Between the 1955–1959 and 1965–1968 birth cohorts, there was little overall change in the proportion of women who were childless, and the portions of change associated with individual characteristics had opposing effects. Convergence in rates of childlessness across racial/ethnic groups would have led to an increase in childlessness if no other factors had changed, although this convergence was to some extent offset by increases in the proportion of the population that was not white. Although the positive association between never marrying and childlessness was reduced in magnitude over this period, the proportion of women who never married increased; these changes would also have led to increased population levels of childlessness between the 1955–1959 and 1965–1968 cohorts if no other components had changed. This pattern was especially marked among women with some college attendance but no bachelor’s degree. These shifts were counterbalanced by a reduction in the positive association between college attendance and childlessness, as well as a secular reduction in childlessness in the population as a whole.

Summary

Increases in women’s educational attainment contributed to increases in childlessness over the second half of the twentieth century (from the 1931–1939 birth cohort to the 1955–1959 cohort). Results from a logistic regression show that controlling for education accounts for about 15 % of the coefficients for time trends. However, reductions in marriage rates appear to have contributed more to changes in childlessness; including controls for marriage in a logistic regression model reduces coefficients by close to 30 %. Results from regression-based decomposition are consistent with the conclusion that changes in marriage rates played a more substantial role in trends in childlessness than changes in women’s educational attainment. Interactions show that education and marriage trends both contributed independently to changes in childlessness, but also that the impact of changes in education are unevenly distributed across ever-married and never-married women and, similarly, that the impact of marriage changes is not equal across education groups.
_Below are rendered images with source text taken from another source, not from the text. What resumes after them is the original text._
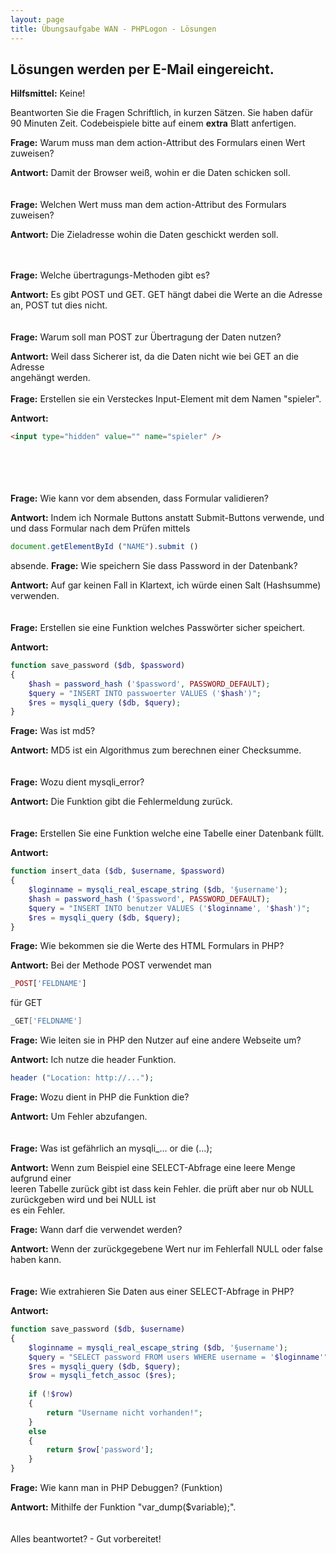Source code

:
 ```yaml
---
layout: page
title: Übungsaufgabe WAN - PHPLogon - Lösungen
---
```


## Lösungen werden per E-Mail eingereicht.

**Hilfsmittel:** Keine!

Beantworten Sie die Fragen Schriftlich, in kurzen Sätzen.
Sie haben dafür 90 Minuten Zeit.
Codebeispiele bitte auf einem **extra** Blatt anfertigen.

**Frage:** Warum muss man dem action-Attribut des Formulars einen Wert zuweisen?

**Antwort:**
Damit der Browser weiß, wohin er die Daten schicken soll.
<br /><br /><br />
**Frage:** Welchen Wert muss man dem action-Attribut des Formulars zuweisen?

**Antwort:**
Die Zieladresse wohin die Daten geschickt werden soll.
<br /><br /><br />

**Frage:** Welche übertragungs-Methoden gibt es?

**Antwort:**
Es gibt POST und GET.
GET hängt dabei die Werte an die Adresse an, POST tut dies nicht.
<br /><br /><br />
**Frage:** Warum soll man POST zur Übertragung der Daten nutzen?

**Antwort:**
Weil dass Sicherer ist, da die Daten nicht wie bei GET an die Adresse  
angehängt werden.
<br /><br />
**Frage:** Erstellen sie ein Versteckes Input-Element mit dem Namen "spieler".

**Antwort:**

```html
<input type="hidden" value="" name="spieler" />
```

<br /><br /><br /><br />
**Frage:** Wie kann vor dem absenden, dass Formular validieren?

**Antwort:**
Indem ich Normale Buttons anstatt Submit-Buttons verwende, und    
und dass Formular nach dem Prüfen mittels

```javascript
document.getElementById ("NAME").submit ()  
```

absende.
**Frage:** Wie speichern Sie dass Password in der Datenbank?

**Antwort:**
Auf gar keinen Fall in Klartext, ich würde einen Salt (Hashsumme) verwenden.
<br /><br /><br />
**Frage:** Erstellen sie eine Funktion welches Passwörter sicher speichert.

**Antwort:**

```php
function save_password ($db, $password)
{
	$hash = password_hash ('$password', PASSWORD_DEFAULT);
	$query = "INSERT INTO passwoerter VALUES ('$hash')";
	$res = mysqli_query ($db, $query);
}
```

**Frage:** Was ist md5?

**Antwort:**
MD5 ist ein Algorithmus zum berechnen einer Checksumme.
<br /><br /><br />
**Frage:** Wozu dient mysqli_error?

**Antwort:**
Die Funktion gibt die Fehlermeldung zurück.
<br /><br /><br />
**Frage:** Erstellen Sie eine Funktion welche eine Tabelle einer Datenbank füllt.

**Antwort:**

```php
function insert_data ($db, $username, $password)
{
	$loginname = mysqli_real_escape_string ($db, '§username');
	$hash = password_hash ('$password', PASSWORD_DEFAULT);
	$query = "INSERT INTO benutzer VALUES ('$loginname', '$hash')";
	$res = mysqli_query ($db, $query);
}
```

**Frage:** Wie bekommen sie die Werte des HTML Formulars in PHP?

**Antwort:**
Bei der Methode POST verwendet man

```php
_POST['FELDNAME']
```

für GET

```inc
_GET['FELDNAME']
```

**Frage:** Wie leiten sie in PHP den Nutzer auf eine andere Webseite um?

**Antwort:**
Ich nutze die header Funktion.

```php
header ("Location: http://...");
```

**Frage:** Wozu dient in PHP die Funktion die?

**Antwort:**
Um Fehler abzufangen.
<br /><br /><br />
**Frage:** Was ist gefährlich an mysqli_...  or die (...);

**Antwort:**
Wenn zum Beispiel eine SELECT-Abfrage eine leere Menge aufgrund einer   
leeren Tabelle zurück gibt ist dass kein Fehler.
die prüft aber nur ob NULL zurückgeben wird und bei NULL ist  
es ein Fehler.

**Frage:** Wann darf die verwendet werden?

**Antwort:**
Wenn der zurückgegebene Wert nur im Fehlerfall NULL oder false haben kann.
<br /><br /><br />
**Frage:** Wie extrahieren Sie Daten aus einer SELECT-Abfrage in PHP?

**Antwort:**

```php
function save_password ($db, $username)
{
	$loginname = mysqli_real_escape_string ($db, '§username');
	$query = "SELECT password FROM users WHERE username = '$loginname'";
	$res = mysqli_query ($db, $query);
	$row = mysqli_fetch_assoc ($res);
	
	if (!$row)
	{
		return "Username nicht vorhanden!";
	}
	else
	{
		return $row['password'];
	}
}
```

**Frage:** Wie kann man in PHP Debuggen? (Funktion)

**Antwort:**
Mithilfe der Funktion "var_dump($variable);".
<br /><br /><br />
Alles beantwortet? - Gut vorbereitet!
The rising number of women with a bachelor’s degree, along with the increasing association of college education with childlessness, explained about 23 % of the overall increase in childlessness between the 1930–1939 and 1955–1959 cohorts in the decomposition model. (Note that this is an absolute increase of about 19 women per thousand in the level of childlessness.) This change was largely reversed in the period between the 1955–1959 and 1965–1968 birth cohorts; over this period, decomposition results show that changes in the receipt of bachelor’s degrees would have produced a decrease of about 7 childless women per thousand, largely because of reduced levels of childlessness among college-educated women over this period. Although the proportion of women receiving a bachelor’s degree continued to increase, the proportion of these women who were childless declined.

Across both of these periods, continued declines in the proportion of women marrying would have produced substantial increases in childlessness, net of other changes. In fact, changes in marriage rates mediate time trends in regression results and explain the largest proportion of the increase in childlessness over the second half of the twentieth century in a decomposition analysis. Increases in nonmarital fertility rates offset this increase somewhat and are likely to offset it more in the future, but they have not been able to absorb the rapid increase in the proportion of women who are unmarried by age 40.

Discussion and Conclusions

Overall, increases in childlessness after the baby boom are primarily explained by secular change, secondarily by reductions in the marriage rate, and third by increases in women’s education. Since the baby bust, the positive association between college degree receipt and childlessness has declined, as have rates of childlessness among women with a bachelor’s degree. Although nonmarital fertility has increased, marriage continues to be strongly associated with childlessness, and trends in marriage are an important predictor of trends in childlessness.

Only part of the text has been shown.